Is it worth postponing doing your taxes?
While it may seem like it’s not worth it to do your taxes since there’s a delay, experts still recommend proceeding with your taxes as soon as possible.
“For this tax season, it’s more important than ever for taxpayers to plan ahead,” IRS Commissioner John Koskinen said in a statement. “People should make sure they have their year-end tax statements in hand, and we encourage people to file as they normally would, including those claiming the credits affected by the refund delay.”
While refunds may be delayed, the IRS says that most returns will be reviewed and refunds issued within 21 days.

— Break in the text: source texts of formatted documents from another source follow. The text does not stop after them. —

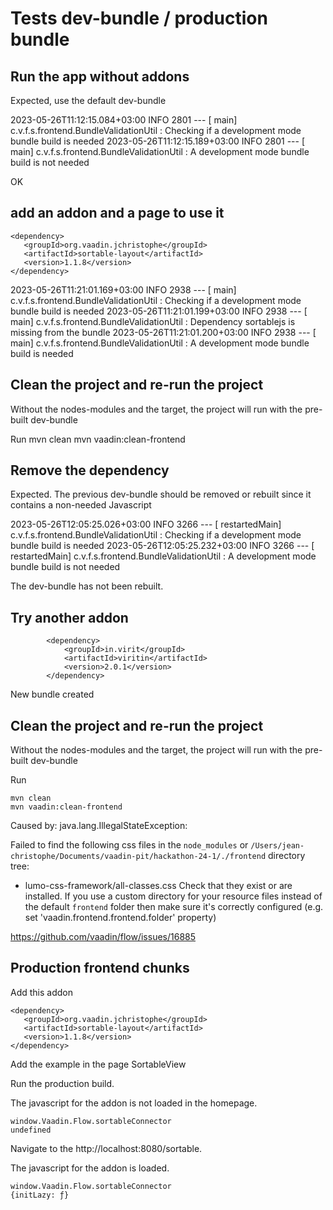 # Tests dev-bundle / production bundle

## Run the app without addons

Expected, use the default dev-bundle

2023-05-26T11:12:15.084+03:00  INFO 2801 --- [           main] c.v.f.s.frontend.BundleValidationUtil    : Checking if a development mode bundle build is needed
2023-05-26T11:12:15.189+03:00  INFO 2801 --- [           main] c.v.f.s.frontend.BundleValidationUtil    : A development mode bundle build is not needed

OK

## add an addon and a page to use it

```
<dependency>
   <groupId>org.vaadin.jchristophe</groupId>
   <artifactId>sortable-layout</artifactId>
   <version>1.1.8</version>
</dependency>
```

2023-05-26T11:21:01.169+03:00  INFO 2938 --- [           main] c.v.f.s.frontend.BundleValidationUtil    : Checking if a development mode bundle build is needed
2023-05-26T11:21:01.199+03:00  INFO 2938 --- [           main] c.v.f.s.frontend.BundleValidationUtil    : Dependency sortablejs is missing from the bundle
2023-05-26T11:21:01.200+03:00  INFO 2938 --- [           main] c.v.f.s.frontend.BundleValidationUtil    : A development mode bundle build is needed



## Clean the project and re-run the project

Without the nodes-modules and the target, the project will run with the pre-built dev-bundle

Run
mvn clean
mvn vaadin:clean-frontend

## Remove the dependency

Expected. The previous dev-bundle should be removed or rebuilt since it contains a non-needed Javascript

2023-05-26T12:05:25.026+03:00  INFO 3266 --- [  restartedMain] c.v.f.s.frontend.BundleValidationUtil    : Checking if a development mode bundle build is needed
2023-05-26T12:05:25.232+03:00  INFO 3266 --- [  restartedMain] c.v.f.s.frontend.BundleValidationUtil    : A development mode bundle build is not needed

The dev-bundle has not been rebuilt.

## Try another addon

```
        <dependency>
            <groupId>in.virit</groupId>
            <artifactId>viritin</artifactId>
            <version>2.0.1</version>
        </dependency>

```
New bundle created

## Clean the project and re-run the project

Without the nodes-modules and the target, the project will run with the pre-built dev-bundle

Run

```
mvn clean
mvn vaadin:clean-frontend

```
Caused by: java.lang.IllegalStateException:

Failed to find the following css files in the `node_modules` or `/Users/jean-christophe/Documents/vaadin-pit/hackathon-24-1/./frontend` directory tree:
- lumo-css-framework/all-classes.css
Check that they exist or are installed. If you use a custom directory for your resource files instead of the default `frontend` folder then make sure it's correctly configured (e.g. set 'vaadin.frontend.frontend.folder' property)

https://github.com/vaadin/flow/issues/16885

## Production frontend chunks

Add this addon

```
<dependency>
   <groupId>org.vaadin.jchristophe</groupId>
   <artifactId>sortable-layout</artifactId>
   <version>1.1.8</version>
</dependency>

```

Add the example in the page SortableView

Run the production build.

The javascript for the addon is not loaded in the homepage.
```
window.Vaadin.Flow.sortableConnector
undefined
```

Navigate to the http://localhost:8080/sortable.

The javascript for the addon is loaded.
```
window.Vaadin.Flow.sortableConnector
{initLazy: ƒ}
```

Filing your taxes early on in the tax season can ensure a scammer cannot file a tax return in your name, and it ensures you get your refund as soon as they become available.
Other tax changes
The new law around EITC and ACTC is not the only change for the 2016 tax year.
This year, the deadline to file your taxes is slightly extended. April 15 falls on a Saturday and Emancipation Day, a legal holiday in the District of Columbia, is on the next Monday, so the tax deadline was pushed back to Tuesday.
There are also new changes to what you need to file your taxes. If you choose to use tax filing software like TurboTax for the first time, you’ll need a copy of last year’s tax return before you can proceed. As part of an initiative to cut down on identity theft, users will have to prove their identity by entering their adjusted gross income (AGI) from the year before.
Filing your taxes
While there may be delays with your IRS tax refund, it’s a good idea to start working on your taxes and file them early on in the tax season. It will help reduce the risk of fraud and get you the money you deserve as soon as possible.